Friday 16 August 2013

Student lauded for trying to save motorcyclist

By Maryam Mokhtar, The Straits Times, 15 Aug 2013

THE plucky 19-year-old nursing student who perform cardiopulmonary resuscitation (CPR) on an injured motorcyclist three weeks ago received the Public Spiritedness Award from the Singapore Civil Defence Force yesterday.

"I didn't think too much, I knew he needed my help and so I was concentrating on saving a life," said Ms Alessandra Connie Leong, a final-year nursing student at Ngee Ann Polytechnic.

The motorcyclist eventually died because of the injuries he sustained when he apparently skidded and crashed into a lamp post along Braddell Road.

"It was hard to accept that day and a few days later that he didn't survive, but my conscience is clear. I would've felt very guilty if I hadn't helped at all," she said, after receiving her award from Lieutenant-Colonel Alan Chow, head operations, 1st SCDF Division.

Lt-Col Chow said: "It is indeed a pleasure for us to present the Public Spiritedness Award to Alessandra, her unselfish actions and desire to help others are truly commendable and serves as a good example for others to emulate."

Ms Leong's father, brother and grandmother attended the award presentation yesterday. They said Ms Leong had always been grandma's little helper as a child.

"Her grandmother helped raise her from young, and even then Alessandra was always helping her out at home or with carrying heavy items," said her father, businessman Leong Fok Chai, 49.

"I'm proud of what she did, but was also a little worried about her safety as she was on the road when she performed CPR."

Ms Leong, who has done voluntary work through her polytechnic and at church, said that it was her grandmother, Madam Kwek Kah Ling, 74, who encouraged her to take up nursing as a career.

"She knew I liked to help people and told me to try for it. I enjoy it because I feel like I get to play a part in their lives," said Ms Leong, who will graduate next year. She will then start work at the Singapore Heart Centre.

She was on the way to school on July 23 and had just alighted at a bus stop when she saw the motorcyclist lying on the road.

She rushed over and was among the first to arrive at the scene at around 7.40am.

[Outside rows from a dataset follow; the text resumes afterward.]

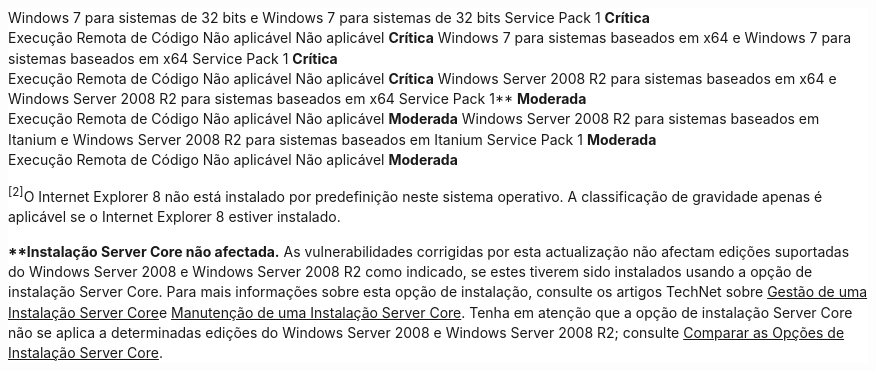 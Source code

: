 <tr class="odd">
<td style="border:1px solid black;">Windows 7 para sistemas de 32 bits e Windows 7 para sistemas de 32 bits Service Pack 1</td>
<td style="border:1px solid black;"><strong>Crítica</strong> <br />
Execução Remota de Código</td>
<td style="border:1px solid black;">Não aplicável</td>
<td style="border:1px solid black;">Não aplicável</td>
<td style="border:1px solid black;"><strong>Crítica</strong></td>
</tr>
<tr class="even">
<td style="border:1px solid black;">Windows 7 para sistemas baseados em x64 e Windows 7 para sistemas baseados em x64 Service Pack 1</td>
<td style="border:1px solid black;"><strong>Crítica</strong> <br />
Execução Remota de Código</td>
<td style="border:1px solid black;">Não aplicável</td>
<td style="border:1px solid black;">Não aplicável</td>
<td style="border:1px solid black;"><strong>Crítica</strong></td>
</tr>
<tr class="odd">
<td style="border:1px solid black;">Windows Server 2008 R2 para sistemas baseados em x64 e Windows Server 2008 R2 para sistemas baseados em x64 Service Pack 1**</td>
<td style="border:1px solid black;"><strong>Moderada</strong> <br />
Execução Remota de Código</td>
<td style="border:1px solid black;">Não aplicável</td>
<td style="border:1px solid black;">Não aplicável</td>
<td style="border:1px solid black;"><strong>Moderada</strong></td>
</tr>
<tr class="even">
<td style="border:1px solid black;">Windows Server 2008 R2 para sistemas baseados em Itanium e Windows Server 2008 R2 para sistemas baseados em Itanium Service Pack 1</td>
<td style="border:1px solid black;"><strong>Moderada</strong> <br />
Execução Remota de Código</td>
<td style="border:1px solid black;">Não aplicável</td>
<td style="border:1px solid black;">Não aplicável</td>
<td style="border:1px solid black;"><strong>Moderada</strong></td>
</tr>
</tbody>
</table>
  
<sup>[2]</sup>O Internet Explorer 8 não está instalado por predefinição neste sistema operativo. A classificação de gravidade apenas é aplicável se o Internet Explorer 8 estiver instalado.
  
**\*\*Instalação Server Core não afectada.** As vulnerabilidades corrigidas por esta actualização não afectam edições suportadas do Windows Server 2008 e Windows Server 2008 R2 como indicado, se estes tiverem sido instalados usando a opção de instalação Server Core. Para mais informações sobre esta opção de instalação, consulte os artigos TechNet sobre [Gestão de uma Instalação Server Core](http://technet.microsoft.com/en-us/library/ee441255(ws.10).aspx)e [Manutenção de uma Instalação Server Core](http://technet.microsoft.com/en-us/library/ff698994(ws.10).aspx). Tenha em atenção que a opção de instalação Server Core não se aplica a determinadas edições do Windows Server 2008 e Windows Server 2008 R2; consulte [Comparar as Opções de Instalação Server Core](http://www.microsoft.com/windowsserver2008/en/us/compare-core-installation.aspx).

Immediately, the nursing student checked for vital signs before carrying out CPR for between 10 and 15 minutes. The 38-year-old was eventually pronounced dead by paramedics after they arrived at about 8am.

Ms Leong said she was unfazed by online criticism. Some netizens had accused her for acting without knowing what kind of injuries had been sustained by the victim.

"I don't regret helping because I was trained and I knew what I was doing so it was okay," she said. "There's a joy and satisfaction that money can't buy from helping someone in need."

Proud of his sister's act, Ms Leong's 12-year-old brother Ivan even posted a picture of her on mobile app Instagram after he found out what had happened.

"I got 20 likes on the picture. I'm happy and proud of her," he said.